1

We are using Azure Batch, and we need to use Windows Docker containers on the VMs.

This is how it is done via Portal: containers via portal

And this is how it is done via C# API:

private static VirtualMachineConfiguration ConfigureVM()
{
    var imageNames = new List<string> { "microsoft/dotnet-framework:4.7" };
    var containerConfig = new ContainerConfiguration
    {
        ContainerImageNames = imageNames
    };

    var offer = "WindowsServer";
    var publisher = "MicrosoftWindowsServer";
    var imageSku = "2016-Datacenter-with-Containers";
    var imageReference = new ImageReference(offer, publisher, imageSku);

    var nodeSku = "batch.node.windows amd64";
    var vmConfig = new VirtualMachineConfiguration(imageReference, nodeSku)
    {
        ContainerConfiguration = containerConfig
    };

    return vmConfig;
}

And now we are automating deployment so I want to do the same via ARM template (this is a child resource of the Azure Batch account, so name and type are ok):

"resources": [
    {
        "name": "Test",
        "type": "pools",
        "apiVersion": "2017-09-01",
        "properties": {
            "vmSize": "STANDARD_A1",
            "deploymentConfiguration": {
                "virtualMachineConfiguration": {
                    "imageReference": {
                        "publisher": "MicrosoftWindowsServer",
                        "offer": "WindowsServer",
                        "sku": "2016-Datacenter-with-Containers"
                    },
                    "nodeAgentSkuId": "batch.node.windows amd64",
                    "containerConfiguration": {
                        "imageNames": [ "microsoft/dotnet-framework:4.7" ]
                    }
                }
            }
        }
    }
]

And this does not work. When deploying, I get:

Could not find member 'containerConfiguration' on object of type 'VirtualMachineConfiguration'. 
Path 'properties.deploymentConfiguration.virtualMachineConfiguration.containerConfiguration'

Without containerConfiguration part things work - I get VMs with docker, just without the image. I understand why this happens - the template does not have this property as opposed to .NET class.

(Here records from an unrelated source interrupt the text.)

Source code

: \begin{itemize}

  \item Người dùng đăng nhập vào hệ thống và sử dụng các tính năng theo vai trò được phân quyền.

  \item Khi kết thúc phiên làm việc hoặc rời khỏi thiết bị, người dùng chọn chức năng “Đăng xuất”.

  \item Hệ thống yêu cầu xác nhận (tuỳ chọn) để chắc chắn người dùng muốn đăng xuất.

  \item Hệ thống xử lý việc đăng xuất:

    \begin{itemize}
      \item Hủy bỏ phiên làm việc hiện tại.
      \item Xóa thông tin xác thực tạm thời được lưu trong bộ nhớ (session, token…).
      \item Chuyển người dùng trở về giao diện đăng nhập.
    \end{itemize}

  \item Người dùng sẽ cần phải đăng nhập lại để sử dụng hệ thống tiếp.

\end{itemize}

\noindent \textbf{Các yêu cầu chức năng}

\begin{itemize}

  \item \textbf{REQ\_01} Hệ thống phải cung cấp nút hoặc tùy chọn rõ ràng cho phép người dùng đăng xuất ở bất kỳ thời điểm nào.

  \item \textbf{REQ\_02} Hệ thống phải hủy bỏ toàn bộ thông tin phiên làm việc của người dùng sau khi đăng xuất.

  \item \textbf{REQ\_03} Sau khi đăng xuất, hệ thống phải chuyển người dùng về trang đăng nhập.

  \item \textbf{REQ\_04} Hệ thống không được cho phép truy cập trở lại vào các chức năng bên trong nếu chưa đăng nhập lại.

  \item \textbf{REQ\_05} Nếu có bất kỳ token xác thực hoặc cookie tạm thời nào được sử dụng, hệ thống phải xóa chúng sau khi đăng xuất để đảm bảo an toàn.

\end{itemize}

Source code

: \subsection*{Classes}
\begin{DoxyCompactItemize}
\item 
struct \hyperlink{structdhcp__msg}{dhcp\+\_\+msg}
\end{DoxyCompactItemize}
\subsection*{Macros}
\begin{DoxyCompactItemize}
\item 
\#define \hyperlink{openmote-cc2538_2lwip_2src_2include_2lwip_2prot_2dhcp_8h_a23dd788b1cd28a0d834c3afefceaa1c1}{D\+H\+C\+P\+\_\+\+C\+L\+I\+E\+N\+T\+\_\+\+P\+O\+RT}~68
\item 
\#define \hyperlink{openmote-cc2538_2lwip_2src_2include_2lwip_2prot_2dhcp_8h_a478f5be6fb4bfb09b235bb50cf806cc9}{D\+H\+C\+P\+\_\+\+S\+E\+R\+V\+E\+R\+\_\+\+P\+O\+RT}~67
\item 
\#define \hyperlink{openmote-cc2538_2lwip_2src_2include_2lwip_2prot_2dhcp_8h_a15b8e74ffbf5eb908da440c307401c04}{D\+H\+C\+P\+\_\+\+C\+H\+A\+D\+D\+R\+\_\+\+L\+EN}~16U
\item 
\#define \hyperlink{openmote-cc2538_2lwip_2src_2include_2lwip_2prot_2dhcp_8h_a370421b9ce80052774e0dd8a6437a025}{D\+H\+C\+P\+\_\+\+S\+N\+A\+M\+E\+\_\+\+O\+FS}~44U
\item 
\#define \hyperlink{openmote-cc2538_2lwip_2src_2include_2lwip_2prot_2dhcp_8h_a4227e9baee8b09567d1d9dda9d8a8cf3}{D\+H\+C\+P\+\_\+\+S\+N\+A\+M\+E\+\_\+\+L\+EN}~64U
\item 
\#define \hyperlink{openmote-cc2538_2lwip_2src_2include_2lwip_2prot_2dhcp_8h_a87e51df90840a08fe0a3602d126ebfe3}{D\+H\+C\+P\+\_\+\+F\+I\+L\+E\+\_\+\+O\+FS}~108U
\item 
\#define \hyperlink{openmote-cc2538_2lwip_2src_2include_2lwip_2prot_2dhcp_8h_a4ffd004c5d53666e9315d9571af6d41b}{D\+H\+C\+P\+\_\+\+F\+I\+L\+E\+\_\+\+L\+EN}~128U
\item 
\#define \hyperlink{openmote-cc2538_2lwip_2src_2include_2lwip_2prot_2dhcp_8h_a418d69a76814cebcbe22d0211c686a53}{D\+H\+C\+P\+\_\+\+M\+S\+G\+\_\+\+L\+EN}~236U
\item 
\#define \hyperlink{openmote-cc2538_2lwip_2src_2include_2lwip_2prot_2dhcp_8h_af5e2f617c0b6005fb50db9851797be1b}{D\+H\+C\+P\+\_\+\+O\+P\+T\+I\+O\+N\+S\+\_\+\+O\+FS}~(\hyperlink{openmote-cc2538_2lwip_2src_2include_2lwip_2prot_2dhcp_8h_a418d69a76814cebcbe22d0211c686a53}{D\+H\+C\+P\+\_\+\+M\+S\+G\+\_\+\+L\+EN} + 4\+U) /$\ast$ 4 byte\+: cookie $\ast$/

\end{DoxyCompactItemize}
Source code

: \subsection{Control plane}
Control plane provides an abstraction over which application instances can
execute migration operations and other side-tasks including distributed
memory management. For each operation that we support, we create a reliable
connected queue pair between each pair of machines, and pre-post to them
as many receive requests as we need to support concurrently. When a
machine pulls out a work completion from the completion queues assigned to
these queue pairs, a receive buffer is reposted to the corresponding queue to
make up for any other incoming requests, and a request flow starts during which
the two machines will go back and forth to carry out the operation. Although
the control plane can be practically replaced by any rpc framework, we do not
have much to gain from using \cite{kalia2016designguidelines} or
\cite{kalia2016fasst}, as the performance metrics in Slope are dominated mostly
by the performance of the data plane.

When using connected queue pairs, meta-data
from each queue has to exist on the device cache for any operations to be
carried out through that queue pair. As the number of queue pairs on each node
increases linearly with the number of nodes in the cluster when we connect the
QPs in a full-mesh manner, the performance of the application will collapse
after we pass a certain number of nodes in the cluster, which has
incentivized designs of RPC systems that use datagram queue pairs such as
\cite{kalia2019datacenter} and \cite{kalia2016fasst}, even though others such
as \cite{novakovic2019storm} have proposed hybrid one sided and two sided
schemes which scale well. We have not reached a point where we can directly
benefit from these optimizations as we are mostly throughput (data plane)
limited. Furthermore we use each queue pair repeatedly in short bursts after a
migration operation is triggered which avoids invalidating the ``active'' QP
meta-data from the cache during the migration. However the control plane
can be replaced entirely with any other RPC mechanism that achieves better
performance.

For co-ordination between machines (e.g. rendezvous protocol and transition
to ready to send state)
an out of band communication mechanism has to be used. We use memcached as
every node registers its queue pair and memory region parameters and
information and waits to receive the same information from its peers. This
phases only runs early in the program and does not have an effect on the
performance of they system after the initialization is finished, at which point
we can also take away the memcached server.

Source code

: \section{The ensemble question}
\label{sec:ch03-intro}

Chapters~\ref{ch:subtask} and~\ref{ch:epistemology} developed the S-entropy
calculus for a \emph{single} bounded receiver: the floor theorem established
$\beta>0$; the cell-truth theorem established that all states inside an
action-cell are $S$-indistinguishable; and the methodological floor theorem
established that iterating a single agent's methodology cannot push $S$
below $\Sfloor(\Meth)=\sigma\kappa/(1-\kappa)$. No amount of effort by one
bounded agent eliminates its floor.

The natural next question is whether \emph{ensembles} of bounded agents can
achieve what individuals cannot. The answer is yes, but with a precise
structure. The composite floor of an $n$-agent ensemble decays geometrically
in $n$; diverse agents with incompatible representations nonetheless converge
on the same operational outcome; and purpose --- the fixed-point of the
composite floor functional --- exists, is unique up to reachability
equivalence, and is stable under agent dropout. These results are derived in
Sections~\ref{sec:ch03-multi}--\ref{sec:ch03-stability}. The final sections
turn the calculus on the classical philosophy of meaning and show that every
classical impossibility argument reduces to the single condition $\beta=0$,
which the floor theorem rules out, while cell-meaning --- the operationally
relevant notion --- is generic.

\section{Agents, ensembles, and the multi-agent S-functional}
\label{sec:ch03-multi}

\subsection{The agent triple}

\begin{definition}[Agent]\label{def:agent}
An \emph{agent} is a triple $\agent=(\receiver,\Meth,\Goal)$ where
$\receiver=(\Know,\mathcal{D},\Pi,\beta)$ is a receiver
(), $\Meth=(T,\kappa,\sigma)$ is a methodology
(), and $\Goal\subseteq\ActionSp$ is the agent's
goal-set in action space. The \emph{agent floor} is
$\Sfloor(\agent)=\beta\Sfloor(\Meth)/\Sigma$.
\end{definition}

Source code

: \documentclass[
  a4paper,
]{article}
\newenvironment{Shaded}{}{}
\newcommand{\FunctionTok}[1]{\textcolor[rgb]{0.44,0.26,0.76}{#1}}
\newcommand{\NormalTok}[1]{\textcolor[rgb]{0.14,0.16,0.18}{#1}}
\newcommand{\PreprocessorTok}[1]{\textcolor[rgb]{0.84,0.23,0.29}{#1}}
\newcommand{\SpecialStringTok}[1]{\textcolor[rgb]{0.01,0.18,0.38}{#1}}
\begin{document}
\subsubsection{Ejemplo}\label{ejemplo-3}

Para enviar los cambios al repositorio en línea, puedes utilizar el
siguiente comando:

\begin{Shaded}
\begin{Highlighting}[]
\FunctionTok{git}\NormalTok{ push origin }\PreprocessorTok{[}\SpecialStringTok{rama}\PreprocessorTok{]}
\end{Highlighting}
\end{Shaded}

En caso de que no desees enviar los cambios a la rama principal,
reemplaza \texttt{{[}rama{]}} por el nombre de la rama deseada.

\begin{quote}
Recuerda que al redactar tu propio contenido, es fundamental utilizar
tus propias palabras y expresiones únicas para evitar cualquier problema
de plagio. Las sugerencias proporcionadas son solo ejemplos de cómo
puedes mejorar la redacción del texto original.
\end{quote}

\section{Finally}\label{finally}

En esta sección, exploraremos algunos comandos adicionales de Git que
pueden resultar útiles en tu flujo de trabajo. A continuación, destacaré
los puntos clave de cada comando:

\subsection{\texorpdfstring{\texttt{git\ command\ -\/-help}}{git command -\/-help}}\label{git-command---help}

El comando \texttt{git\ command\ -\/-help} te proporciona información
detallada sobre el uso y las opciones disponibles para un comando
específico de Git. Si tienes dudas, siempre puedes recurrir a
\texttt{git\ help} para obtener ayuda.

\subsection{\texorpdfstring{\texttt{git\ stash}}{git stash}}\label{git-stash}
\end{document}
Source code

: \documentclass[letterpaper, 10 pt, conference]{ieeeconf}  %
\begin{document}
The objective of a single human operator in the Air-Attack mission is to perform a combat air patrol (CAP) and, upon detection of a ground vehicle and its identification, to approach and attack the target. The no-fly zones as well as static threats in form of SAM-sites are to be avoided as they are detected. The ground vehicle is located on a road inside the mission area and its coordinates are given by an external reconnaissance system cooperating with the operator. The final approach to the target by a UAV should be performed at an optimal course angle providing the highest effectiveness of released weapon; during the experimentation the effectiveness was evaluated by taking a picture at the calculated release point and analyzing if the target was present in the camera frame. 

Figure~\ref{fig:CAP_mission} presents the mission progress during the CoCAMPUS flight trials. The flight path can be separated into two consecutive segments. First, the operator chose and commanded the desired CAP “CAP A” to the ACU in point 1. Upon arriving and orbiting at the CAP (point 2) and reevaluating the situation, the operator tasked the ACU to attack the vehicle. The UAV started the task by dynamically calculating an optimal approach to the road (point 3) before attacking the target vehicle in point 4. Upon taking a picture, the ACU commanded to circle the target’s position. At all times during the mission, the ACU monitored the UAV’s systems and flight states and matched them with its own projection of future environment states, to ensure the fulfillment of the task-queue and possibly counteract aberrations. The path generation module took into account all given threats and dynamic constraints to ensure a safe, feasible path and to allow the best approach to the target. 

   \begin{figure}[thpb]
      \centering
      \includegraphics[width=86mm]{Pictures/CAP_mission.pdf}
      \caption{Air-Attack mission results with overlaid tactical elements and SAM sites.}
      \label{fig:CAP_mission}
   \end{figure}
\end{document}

So... any workaround? I guess it is not the first time when template is not synced with functionality.

psfinaki
  • 1,814
  • 15
  • 29
  • Can you tell me the `type` you are using? I am facing the same problem now. I would appreciate if you could post a solution if you found one. – Coke Sep 04 '18 at 17:14
  • Rustam, `type` of what? We have not found a direct solution, our workaround is a crazy command line in the start task, where we login to docker and pull the image. – psfinaki Sep 05 '18 at 07:40
  • `type` of the resource that says `pools` in your case. I have solved the problem, thanks. – Coke Sep 05 '18 at 14:28
  • Okay. FWIW, it is `Microsoft.Batch/batchAccounts`, if I get you right. – psfinaki Sep 05 '18 at 17:05

1 Answers1

2

In a recent update the ARM provider for Batch was improved to allow creation of a container enabled pool. The following ARM template will create a container pool, notice the API version is updated.

{
            "type": "Microsoft.Batch/batchAccounts/pools",
            "name": "[concat(variables('batchAccountName'), '/', parameters('poolID'))]",
            "apiVersion": "2018-12-01",
            "scale": null,
            "properties": {
                "vmSize": "[parameters('virtualMachineSize')]",
                "networkConfiguration": {
                    "subnetId": "[parameters('virtualNetworkSubnetId')]"
                },
                "maxTasksPerNode": 1,
                "taskSchedulingPolicy": {
                    "nodeFillType": "Spread"
                },
                "deploymentConfiguration": {
                    "virtualMachineConfiguration": {
                        "containerConfiguration": {
                            "containerImageNames": "[parameters('dockerImagesToCache')]",
                            "type": "DockerCompatible"
                        },
                        "imageReference": {
                            "publisher": "microsoft-azure-batch",
                            "offer": "ubuntu-server-container",
                            "sku": "16-04-lts",
                            "version": "latest"
                        },
                        "nodeAgentSkuId": "batch.node.ubuntu 16.04"
                    }
                },
                "scaleSettings": {
                    "autoScale": {
                        "evaluationInterval": "PT5M",
                        "formula": "[concat('startingNumberOfVMs = 0;maxNumberofVMs = ', parameters('maxNodeCount'), ';pendingTaskSamplePercent = $PendingTasks.GetSamplePercent(160 * TimeInterval_Second);pendingTaskSamples = pendingTaskSamplePercent < 70 ? startingNumberOfVMs : avg($PendingTasks.GetSample(160 * TimeInterval_Second));$TargetDedicatedNodes=min(maxNumberofVMs, pendingTaskSamples);')]"
                    }
                }
            },
            "dependsOn": [
                "[resourceId('Microsoft.Batch/batchAccounts', variables('batchAccountName'))]"
            ]
        }

----- Previous Answer now not needed -----

I've managed to find a workaround using an ACI container along with Managed Service Identities and some Python. It's not pretty but it does work.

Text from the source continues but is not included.